土屋鞄製造所は既述の通りグローバル展開も進めている。台湾や中国などのアジア圏に進出するほか、ECサイトは早期から英語に対応している。いうまでもなく、欧米市場は環境への意識が高い消費者が多い。安くていいものや、ただ質の高いものを求めるのではなく、エシカルなものづくり、エシカルな消費に高い価値が置かれている。環境配慮型のモノづくりを進めることは、こうしたグローバル市場においても同社のプレゼンスを高めていくために欠かせない要素ともいえる。

 また、中橋氏は、土屋鞄製造所は元々サステナブルなものづくりとプロダクトを提供してきた自負があると話す。「なぜならランドセルは子供たちが6年間使うものであり、長く使っていただく丈夫さがプロダクトの欠かせない要素だからだ」。

 そのため創業時から「手入れしながら長く使ってもらう」ことを念頭に置いたモノづくりを行ってきた。つまり、土屋鞄製造所は、SDGsやサステナブルといった言葉が世間に浸透する以前から、持続可能なものづくりに取り組んできており、サステナブルなものづくりのDNAが脈々と受け継がれていたのだ。

土屋鞄製造所のサステナブルな取り組みとは…

 土屋鞄製造所が手がけるサステナブルな取り組みとしてまず挙げられるのが、21年に立ち上げた「CRAFTCRAFTS(クラフトクラフツ)」だ。土屋鞄製品を店頭で無料手入れする「ケアサポート」や、専任職人が修理する「リペア」、ランドセルを小物などに作り直す「リメイク」、そして商品を無料で引き取り、職人が修理して別のユーザーに再販する「リユース」に取り組む。

なかでもユニークなのが、「リユース」の取り組みだ。長く愛用してきたバッグでも、ライフスタイルの変化などから手放さざるを得ないときがある。しかし、経年劣化が激しい場合、ネットオークションに出しづらく、捨てるのも気が引ける。そうしたユーザーに向け、ポップアップ形式の店舗において商品を無料で引き取り、美しくリペアする。その商品をまた新たなユーザーに販売することで「リユース」する仕組みだ。

CRAFTCRAFTSのリユース事業。専門職人がリペアし、新たな使い手に
CRAFTCRAFTSのリユース事業。専門職人がリペアし、新たな使い手に


(キャプ・CRAFTCRAFTSのリユース事業。専門職人がリペアし、新たな使い手に

こうしてリユースした商品は通常価格の25~50%引きで販売する。普段セールを一切しない土屋鞄製造所にとっては大胆な取り組みであり、エントリーユーザーを増やすきっかけにもなった。中橋氏は「購入するお客さまからはもちろんのこと、商品を提供いただいた方からも『愛着のあったバッグが生まれ変わり、また別の方に愛用されるのはうれしい』といった声を多くいただいている」と力を込める。

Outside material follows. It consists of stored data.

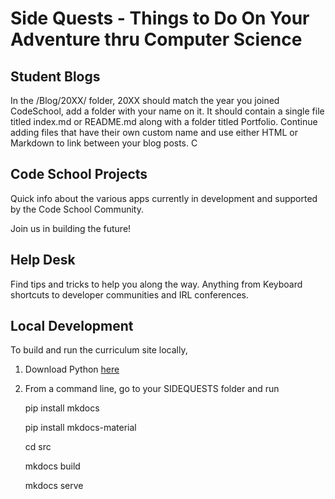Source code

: # Side Quests - Things to Do On Your Adventure thru Computer Science

## Student Blogs

In the /Blog/20XX/ folder, 20XX should match the year you joined CodeSchool, add a folder with your name on it. 
It should contain a single file titled index.md or README.md along with a folder titled Portfolio.
Continue adding files that have their own custom name and use either HTML or Markdown to link between your blog posts. C

## Code School Projects

Quick info about the various apps currently in development and supported by the Code School Community.

Join us in building the future!

## Help Desk

Find tips and tricks to help you along the way. Anything from Keyboard shortcuts to developer communities and IRL conferences.

## Local Development

To build and run the curriculum site locally,

1. Download Python [here](https://www.python.org/downloads/)
2. From a command line, go to your SIDEQUESTS folder and run

    pip install mkdocs

    pip install mkdocs-material

    cd src
    
    mkdocs build
    
    mkdocs serve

23年からは、製品を長く使用してもらうことを目的とした期間限定イベント「パーソナライズサービス」も始めた。期間中に土屋鞄の愛用品を持ち込めば、取っ手の長さを変更したり、色を黒に塗り替えたり、イニシャルやナンバリングを入れたりと一人ひとりの好みに即したカスタマイズを請け負う。このイベントはランドセルを専門に扱う10店舗を中心に開催している。繁忙期を避けることで、店舗の有効活用にもつながる。

キノコの菌糸体をもとにした新素材「Mylo」で土屋鞄が創った小物類。
キノコの菌糸体をもとにした新素材「Mylo」で土屋鞄が創った小物類。

 さらに注目すべきは、22年12月15日にリリースした「Mylo(マイロ)」シリーズだ。Myloは、アメリカのバイオテックベンチャー企業であるボルト・スレッズ社が開発したキノコの菌糸体でつくられた新素材だ。牛革のような質感を持ちながらも植物由来なため環境にやさしく、なおかつ動物愛護といった皮革メーカーが直面する社会課題にも抵触しない。

SDGsが一般化し、サステナブルなものづくりが求められるなか、ボルト・スレッズ社には世界中の革製品メーカーから数千にもおよぶ「Myloを使いたい」とラブコールが入っている。

 「同じニーズと課題感を私たちも持っていました」と中橋氏は話す。日本でもSDGsが一般化し、価値観も多様化している潮流を鑑み、かねてよりMyloのような代替レザーを選択肢の一つとして用意していくべきだ、と考えていたという。

 しかし、Myloはまだ大量生産の段階にない希少な素材だ。そのためボルト・スレッズ社は取引先を、「グッチ」や「ボッテガ・ヴェネタ」などを有するケリンググループや、アディダス、ステラ・マッカートニー、ルル・レモンといったグローバルブランド4社に絞っていた。

持続可能なモノづくりに長年取り組んできた実績が評価

 バイオ・スレッズ社との交渉は、土屋鞄製造所の親会社であるハリズリーが中心となって進めた。数千の企業がMyloとの契約を望んでいたため、交渉は容易ではなかった。そうしたなかで、土屋鞄製造所が「日本の子供たちが6年間使うランドセルを半世紀近くつくってきた」という世界でも稀な実績を持っていたことを評価され、契約を勝ち取ったのだ。

土屋鞄作業風景

 「ランドセルは日本人が最初に触れるクラフトマンシップだ。それをMyloのような未来の素材で作ることに“夢”を感じていただけたようだ」(中橋氏)。

 取り引き開始後すぐに、熟練の職人が届いたサンプル素材からL字型のファスナー付きミニ財布を試作した。わずか3週間後には、ボルト・スレッズ社に送付し、その製作のスピード感と質の高さにボルト・スレッズ社は驚いたという。

 土屋鞄製造所の職人はすべて正社員で、日々、ランドセルや革小物づくりによって研鑽を積んでいる。そうした環境下で培われた質の高い技術力も大いに評価された。

ランドセルづくりに裏打ちされた高い技術力が評価された
ランドセルづくりに裏打ちされた高い技術力が評価された

 昨年12月から一部の直営店と自社オンラインストアでMyloを使ったファスナー付きミニ財布の販売をスタートした。これまでの客層とはちがう、環境意識やファッション感度の高い層にリーチできたことで、売れ行きは好調だという。

サステナブルな政策は人材の確保にもつながる

 「当社のサステナブルな取り組みが広く認知されることは、環境やエシカル消費に関して意識の高い方に入社していただくきっかけにもなっている。そうした人材から、さらなるサステナブルな施策が生まれていくではないか」と中橋氏は期待を込める。

土屋鞄のランドセル

実際に、昨年6月に起ち上げた過去シーズンのデッドストックとなっていたランドセルを再販する「STOCK LUCK」という取り組みは、まさに入社2年目の若手社員が企画したという。

未来のために次々とサステナブルな施策を打つとともに、人材も着々と増やしていく。サステナブルなものづくりのDNAは、今後もさらに受け継がれていきそうだ。